For EssilorLuxottica, this joint development agreement is a supply-chain play. The company has already proven mass consumer demand for AI eyewear. Now it needs to secure the optical technology required for the next product generation. Partnering with Applied Materials lets EssilorLuxottica influence the development of AR optics directly while maintaining control over the lens quality, frame design, and retail experience that are its competitive moat.

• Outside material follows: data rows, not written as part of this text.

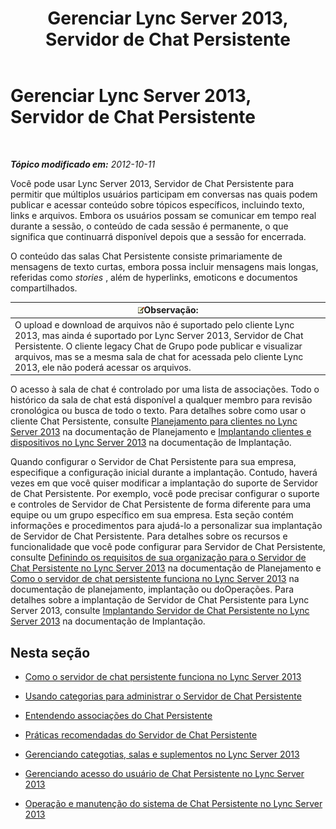 ﻿---
title: Gerenciar Lync Server 2013, Servidor de Chat Persistente
TOCTitle: Gerenciar Lync Server 2013, Servidor de Chat Persistente
ms:assetid: 82befdc6-5d32-45f1-bfd7-aaedffed1ab8
ms:mtpsurl: https://technet.microsoft.com/pt-br/library/Gg398657(v=OCS.15)
ms:contentKeyID: 49307298
ms.date: 05/19/2016
mtps_version: v=OCS.15
ms.translationtype: HT
---

# Gerenciar Lync Server 2013, Servidor de Chat Persistente

 

_**Tópico modificado em:** 2012-10-11_

Você pode usar Lync Server 2013, Servidor de Chat Persistente para permitir que múltiplos usuários participam em conversas nas quais podem publicar e acessar conteúdo sobre tópicos específicos, incluindo texto, links e arquivos. Embora os usuários possam se comunicar em tempo real durante a sessão, o conteúdo de cada sessão é permanente, o que significa que continuarrá disponível depois que a sessão for encerrada.

O conteúdo das salas Chat Persistente consiste primariamente de mensagens de texto curtas, embora possa incluir mensagens mais longas, referidas como *stories* , além de hyperlinks, emoticons e documentos compartilhados.

<table>
<thead>
<tr class="header">
<th><img src="images/Gg425756.note(OCS.15).gif" title="note" alt="note" />Observação:</th>
</tr>
</thead>
<tbody>
<tr class="odd">
<td>O upload e download de arquivos não é suportado pelo cliente Lync 2013, mas ainda é suportado por Lync Server 2013, Servidor de Chat Persistente. O cliente legacy Chat de Grupo pode publicar e visualizar arquivos, mas se a mesma sala de chat for acessada pelo cliente Lync 2013, ele não poderá acessar os arquivos.</td>
</tr>
</tbody>
</table>


O acesso à sala de chat é controlado por uma lista de associações. Todo o histórico da sala de chat está disponível a qualquer membro para revisão cronológica ou busca de todo o texto. Para detalhes sobre como usar o cliente Chat Persistente, consulte [Planejamento para clientes no Lync Server 2013](lync-server-2013-planning-for-clients.md) na documentação de Planejamento e [Implantando clientes e dispositivos no Lync Server 2013](lync-server-2013-deploying-clients-and-devices.md) na documentação de Implantação.

Quando configurar o Servidor de Chat Persistente para sua empresa, especifique a configuração inicial durante a implantação. Contudo, haverá vezes em que você quiser modificar a implantação do suporte de Servidor de Chat Persistente. Por exemplo, você pode precisar configurar o suporte e controles de Servidor de Chat Persistente de forma diferente para uma equipe ou um grupo específico em sua empresa. Esta seção contém informações e procedimentos para ajudá-lo a personalizar sua implantação de Servidor de Chat Persistente. Para detalhes sobre os recursos e funcionalidade que você pode configurar para Servidor de Chat Persistente, consulte [Definindo os requisitos de sua organização para o Servidor de Chat Persistente no Lync Server 2013](lync-server-2013-defining-your-requirements-for-persistent-chat-server.md) na documentação de Planejamento e [Como o servidor de chat persistente funciona no Lync Server 2013](lync-server-2013-how-persistent-chat-server-works.md) na documentação de planejamento, implantação ou doOperações. Para detalhes sobre a implantação de Servidor de Chat Persistente para Lync Server 2013, consulte [Implantando Servidor de Chat Persistente no Lync Server 2013](lync-server-2013-deploying-persistent-chat-server.md) na documentação de Implantação.

## Nesta seção

  - [Como o servidor de chat persistente funciona no Lync Server 2013](lync-server-2013-how-persistent-chat-server-works.md)

  - [Usando categorias para administrar o Servidor de Chat Persistente](using-categories-to-administer-persistent-chat-server.md)

  - [Entendendo associações do Chat Persistente](understanding-persistent-chat-membership.md)

  - [Práticas recomendadas do Servidor de Chat Persistente](persistent-chat-server-best-practices.md)

  - [Gerenciando categotias, salas e suplementos no Lync Server 2013](lync-server-2013-managing-categories-rooms-and-add-ins.md)

  - [Gerenciando acesso do usuário de Chat Persistente no Lync Server 2013](lync-server-2013-managing-persistent-chat-user-access.md)

  - [Operação e manutenção do sistema de Chat Persistente no Lync Server 2013](lync-server-2013-operating-and-maintaining-the-persistent-chat-system.md)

For Applied Materials, the logic is equally clear. The company is a dominant force in semiconductor manufacturing equipment, but it sees photonics and AR optics as a major new growth vertical driven by AI. Thijssen called smart glasses "the next AI interface" . Applied is systematically building the pieces: the Singapore waveguide facility with GlobalFoundries provides manufacturing scale, the Avegant prototype proves the technology, and the EssilorLuxottica deal opens a direct path into the world's largest eyewear distribution network. Applied Materials is positioning itself not as a glasses brand, but as the essential materials and manufacturing enabler for the entire AR industry.
The convergence is happening fast. The research lab in Santa Clara, the scaling waveguide production line in Singapore, the working sub-45-gram prototypes, and the commercial pull from 7 million-plus AI glasses sold—all point to an industry that is finally moving beyond demos and toward products people might actually wear every day.